For us interact with the world, we must understand it. Visual processing is just one of the many ways that we use to understand the world around us. When we see an object, we don’t just see its physical characteristics, we understand it’s uses and purpose in our lives. For example, we see stairs and recognize that they are a means of transportation. Without even being aware, we have processed and understood that they can take you up or they can take you down.
Controlled and automatic processing are two ways in which we process information. Controlled processing involves paying attention and consciously put in effort. Controlled processing is done on purpose while we are aware of what we are doing. In plain English, we have to think about what is going on and make decisive choices. Automatic processing does not need us to pay attention. We also do not have to deliberately put in effort to control automatic processes, it occurs without us giving any thought to it. If we practice something for a long enough time, it becomes automatic. Some examples of automatic processing are breathing and walking.
When John Ridley Stroop asked people to read words on a sheet of paper, he hypothesized that their automatic processing would produce conflicting mental commands. Stroop wanted to discover which command would dominate the thought process in each person and if that dominate process would be the norm for the majority of people. He knew that with further and more detailed testing he could provide the medical community with a breakthrough discovery into brain function. His research technique is one of the most famous and well-known examples of a psychological test and is now widely used in clinical practices all over the world. The Stroop Test is a sets of tests that is normally used to evaluate a person’s mental processing speeds, neuropsychological and cognitive abilities and directed attention skills. It has been instrumental in helping to diagnose different neurological and psychiatric disorders. In recent years, variations have been used to help people increase their mental strength and improve their attention skills.
The Stroop Effect was named after American psychologist, John Ridley Stroop, who published an article in the journal of experimental psychology, in 1935, entitled “Studies of Interference in Serial Verbal Reactions”. He was not the first to publish this occurrence as Eric Rudolf Jaensch published his article in Germany in 1929. The Stroop Effect can be found documented in works by James McKeen Cattell and Wilhelm Maximilian Wundt as far back as the nineteenth century.
To conduct his experiments, Stroop gave participants variations of the same test: The first variation asked the participants to read color words written in the same color ink as the word spelled (congruent), the second variation asked the participants to name the ink color a word is written in, independently of the written word (incongruent) and a third neutral test in which participants were asked to state the name of the color of the squares. All variations of the Stroop Test were timed, and errors recorded. The total time and number of errors were compiled and studied.
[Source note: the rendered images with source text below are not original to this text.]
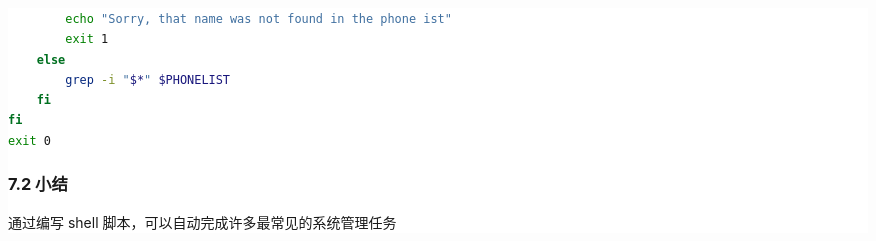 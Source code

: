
 ```bash
        echo "Sorry, that name was not found in the phone ist"
        exit 1
    else
        grep -i "$*" $PHONELIST
    fi
fi
exit 0
```

### 7.2 小结

通过编写 shell 脚本，可以自动完成许多最常见的系统管理任务

#  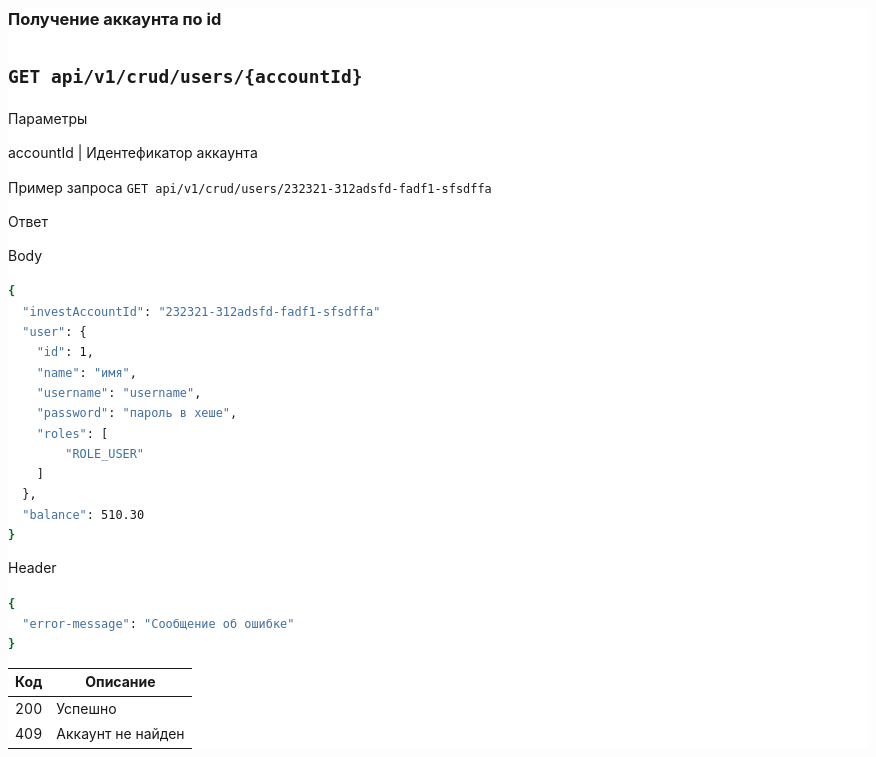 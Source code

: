 
### Получение аккаунта по id

## `` GET api/v1/crud/users/{accountId} ``

Параметры

accountId | Идентефикатор аккаунта

Пример запроса
`` GET api/v1/crud/users/232321-312adsfd-fadf1-sfsdffa  ``

Ответ


Body
```bash
{
  "investAccountId": "232321-312adsfd-fadf1-sfsdffa"
  "user": {
    "id": 1,
    "name": "имя",
    "username": "username",
    "password": "пароль в хеше",
    "roles": [
        "ROLE_USER"
    ]
  },
  "balance": 510.30
}
```

Header

```bash
{
  "error-message": "Сообщение об ошибке"
}
```

| Код | Описание          |
|-----|-------------------|
| 200 | Успешно           |
| 409 | Аккаунт не найден |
Stroop observed that participants took a much longer time to complete the color reading in the second variation of the test than they had taken to name the colors of the in the third variation. This holdup had not appeared in the first variation. Stroop theorized that this could be explained by the automation of reading, where the mind automatically determines the meaning of the word (it reads the word “red” and thinks of the color “red”), and then must intentionally instruct itself to identify instead the color of the word (the ink is a color other than red), a process that is not automatic.
Different parts of the brain oversee the processing of different types of tasks. When a person is shown the word “red” in the ink color blue, one part of the brain will be reading the written word – “red”. At the same time, another part of the brain will be processing the fact that the text is blue in color. This conflict in information causes a delay in the time required by the brain to process the information. To complete the task in the second variation of the test, one part of the brain has to dominate, and at the same time disregard the response of other parts of the brain. This is called interference and normally the part of the brain that handles reading abilities, will dominate.
As habitual readers, we encounter and comprehend words on such a constant basis that the reading occurs effortlessly, where the naming of a color requires more mental effort. When there is a conflict between these two sources of information, our mental load is increased, and our brains have to work harder to resolve the required difference. Performing these tasks (preventing reading, processing word color, and resolving information conflict) ultimately slows down our response time, and makes the task take longer.
There are a number of theories that attempt to explain why the Stroop Effect happens. Maybe the brain reads faster than it recognizes color. The brain may need to focus more to name the color than to read the words. Or simply, after reading becomes a habit, the process of reading is more automatic and effortless than the process of analyzing and naming colors. While differences in theories exist, all basically come to the same agreement that reading is a simpler and more automatic task than stating colors, and that when a conflict between the two occurs, the time needed for processing will increase.
Participants in the original Stroop Test were adults in the age range of 24-81, with normal mental function with differing levels of education. Stroop’s studies have found that interference does increase with age because the mental abilities required to ignore the more automatic response begin to lessen. The findings regarding gender are more unreliable, with some studies finding differences and others, not.